Unfortunately, there doesn’t seem to be very many tools or documented techniques for this type of programming. Some authors have mentioned it (, , ) but overall, little work has been done on how to do it effectively. There are several barriers to code scavenging as a methodology as well. Web sites hosting code samples are disconnected and sometimes poorly cataloged. Samples are not guaranteed to be good or even work properly. They can also be copyrighted by the original author under any number of legal bindings.
Despite the difficulties, I believe there is a need to develop a methodology around code scavenging. This methodology would address best practices in the following areas:
- Finding sample code: Finding samples that fits your needs is not always as easy as a quick Google search. What are the techniques for finding quality sample code?
- Determining the root code sections that perform the required task: The root code is the minimum set of code that performs the task you are trying to accomplish. This may be in one or several different locations in the sample. What are the best ways to identify these areas?
- Finding the “incision points”: Incision points are the areas of code in the sample where you can “cut” that still enables the root code sections to work. This includes initialization functions, non-local variables, etc. How are these best identified?
- Merging the extracted code into your own work: This is the area where a set of documented techniques would shine. What is the best way to add the found functionality without having to rework a lot of your existing code? Even better, how do you keep the sample decoupled from your code in case it fails to work as you expected. Are these techniques the same for UI vs. back end work?
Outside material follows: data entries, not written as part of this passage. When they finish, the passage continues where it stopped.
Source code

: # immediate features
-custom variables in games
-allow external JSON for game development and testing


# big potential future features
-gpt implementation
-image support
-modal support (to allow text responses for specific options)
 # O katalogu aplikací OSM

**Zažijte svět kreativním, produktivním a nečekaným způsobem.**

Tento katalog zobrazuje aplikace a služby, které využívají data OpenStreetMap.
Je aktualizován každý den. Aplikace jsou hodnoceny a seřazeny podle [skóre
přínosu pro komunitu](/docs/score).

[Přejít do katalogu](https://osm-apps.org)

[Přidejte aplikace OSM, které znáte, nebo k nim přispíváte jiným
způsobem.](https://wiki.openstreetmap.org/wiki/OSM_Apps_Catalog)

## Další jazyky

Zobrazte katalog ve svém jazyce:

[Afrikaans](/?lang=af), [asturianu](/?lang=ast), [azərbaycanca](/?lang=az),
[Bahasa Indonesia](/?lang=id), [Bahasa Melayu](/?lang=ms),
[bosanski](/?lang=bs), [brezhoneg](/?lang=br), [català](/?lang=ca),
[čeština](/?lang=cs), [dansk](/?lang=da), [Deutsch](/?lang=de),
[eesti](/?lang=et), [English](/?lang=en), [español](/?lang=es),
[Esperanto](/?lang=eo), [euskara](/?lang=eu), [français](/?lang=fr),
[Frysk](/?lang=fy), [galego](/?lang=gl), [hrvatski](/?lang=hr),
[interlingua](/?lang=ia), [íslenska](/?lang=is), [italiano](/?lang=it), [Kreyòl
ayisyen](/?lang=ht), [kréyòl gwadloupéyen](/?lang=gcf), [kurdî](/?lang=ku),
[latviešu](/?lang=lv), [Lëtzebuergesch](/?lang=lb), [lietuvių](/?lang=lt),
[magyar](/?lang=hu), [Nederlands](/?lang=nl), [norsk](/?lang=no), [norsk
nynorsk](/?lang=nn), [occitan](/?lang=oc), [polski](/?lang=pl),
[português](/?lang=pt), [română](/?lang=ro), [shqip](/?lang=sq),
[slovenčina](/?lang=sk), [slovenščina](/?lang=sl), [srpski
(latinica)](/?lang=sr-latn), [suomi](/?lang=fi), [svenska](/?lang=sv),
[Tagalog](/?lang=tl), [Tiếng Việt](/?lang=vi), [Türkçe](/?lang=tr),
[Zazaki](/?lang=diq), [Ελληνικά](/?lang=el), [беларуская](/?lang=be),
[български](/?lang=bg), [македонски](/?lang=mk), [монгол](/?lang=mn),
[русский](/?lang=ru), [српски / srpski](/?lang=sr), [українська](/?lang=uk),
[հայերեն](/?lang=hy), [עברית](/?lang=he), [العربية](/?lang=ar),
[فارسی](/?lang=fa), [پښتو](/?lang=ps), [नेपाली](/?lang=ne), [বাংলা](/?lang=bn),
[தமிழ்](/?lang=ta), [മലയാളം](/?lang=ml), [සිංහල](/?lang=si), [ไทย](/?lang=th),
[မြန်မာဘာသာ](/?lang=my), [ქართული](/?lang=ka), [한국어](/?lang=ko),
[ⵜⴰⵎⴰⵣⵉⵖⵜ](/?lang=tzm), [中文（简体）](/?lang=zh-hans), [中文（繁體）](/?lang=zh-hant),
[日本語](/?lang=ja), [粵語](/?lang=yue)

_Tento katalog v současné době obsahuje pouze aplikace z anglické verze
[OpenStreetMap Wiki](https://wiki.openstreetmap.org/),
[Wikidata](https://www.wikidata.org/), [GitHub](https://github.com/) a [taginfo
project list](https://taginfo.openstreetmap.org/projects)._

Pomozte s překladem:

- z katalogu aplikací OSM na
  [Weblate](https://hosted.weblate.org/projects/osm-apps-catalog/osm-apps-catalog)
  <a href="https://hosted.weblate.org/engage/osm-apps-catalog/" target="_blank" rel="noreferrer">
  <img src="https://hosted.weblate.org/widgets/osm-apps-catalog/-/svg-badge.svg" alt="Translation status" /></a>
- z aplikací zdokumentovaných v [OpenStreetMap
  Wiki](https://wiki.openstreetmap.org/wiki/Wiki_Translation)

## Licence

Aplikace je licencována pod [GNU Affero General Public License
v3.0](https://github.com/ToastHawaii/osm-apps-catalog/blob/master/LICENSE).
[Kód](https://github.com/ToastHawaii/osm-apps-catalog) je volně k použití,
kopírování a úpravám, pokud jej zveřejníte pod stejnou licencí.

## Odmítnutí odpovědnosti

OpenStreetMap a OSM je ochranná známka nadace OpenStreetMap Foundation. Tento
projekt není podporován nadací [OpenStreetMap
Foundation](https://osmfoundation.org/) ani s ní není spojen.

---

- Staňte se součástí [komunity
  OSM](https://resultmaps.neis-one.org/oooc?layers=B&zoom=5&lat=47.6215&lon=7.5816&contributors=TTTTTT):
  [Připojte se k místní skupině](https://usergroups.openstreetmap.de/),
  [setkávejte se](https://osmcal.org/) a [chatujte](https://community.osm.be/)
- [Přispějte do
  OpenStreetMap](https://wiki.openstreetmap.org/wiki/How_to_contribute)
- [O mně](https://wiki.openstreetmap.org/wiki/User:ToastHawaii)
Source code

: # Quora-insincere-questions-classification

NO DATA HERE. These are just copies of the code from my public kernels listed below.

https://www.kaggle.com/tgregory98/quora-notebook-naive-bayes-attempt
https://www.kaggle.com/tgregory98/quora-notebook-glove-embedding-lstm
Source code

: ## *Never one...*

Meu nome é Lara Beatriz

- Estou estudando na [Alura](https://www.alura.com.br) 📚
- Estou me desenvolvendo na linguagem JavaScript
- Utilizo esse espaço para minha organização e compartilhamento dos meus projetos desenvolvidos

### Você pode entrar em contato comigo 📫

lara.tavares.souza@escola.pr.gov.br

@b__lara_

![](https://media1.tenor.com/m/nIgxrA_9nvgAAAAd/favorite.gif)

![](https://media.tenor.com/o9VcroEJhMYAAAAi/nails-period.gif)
I certainly don’t have the answers to all of these questions, but I have a lot of ideas and I’m really interested in exploring this further. Code scavenging is a technique that I use often… it’s practically replaced paper books as my method of learning new concepts. Sometimes I just use it as a means to understand a concept before working on a problem. I even used a sample project to learn how to use the BackgroundWorker helper class mentioned earlier. As I said in another blog post, “Just like a picture is worth a thousand words, a sample project is worth a thousand reference books”.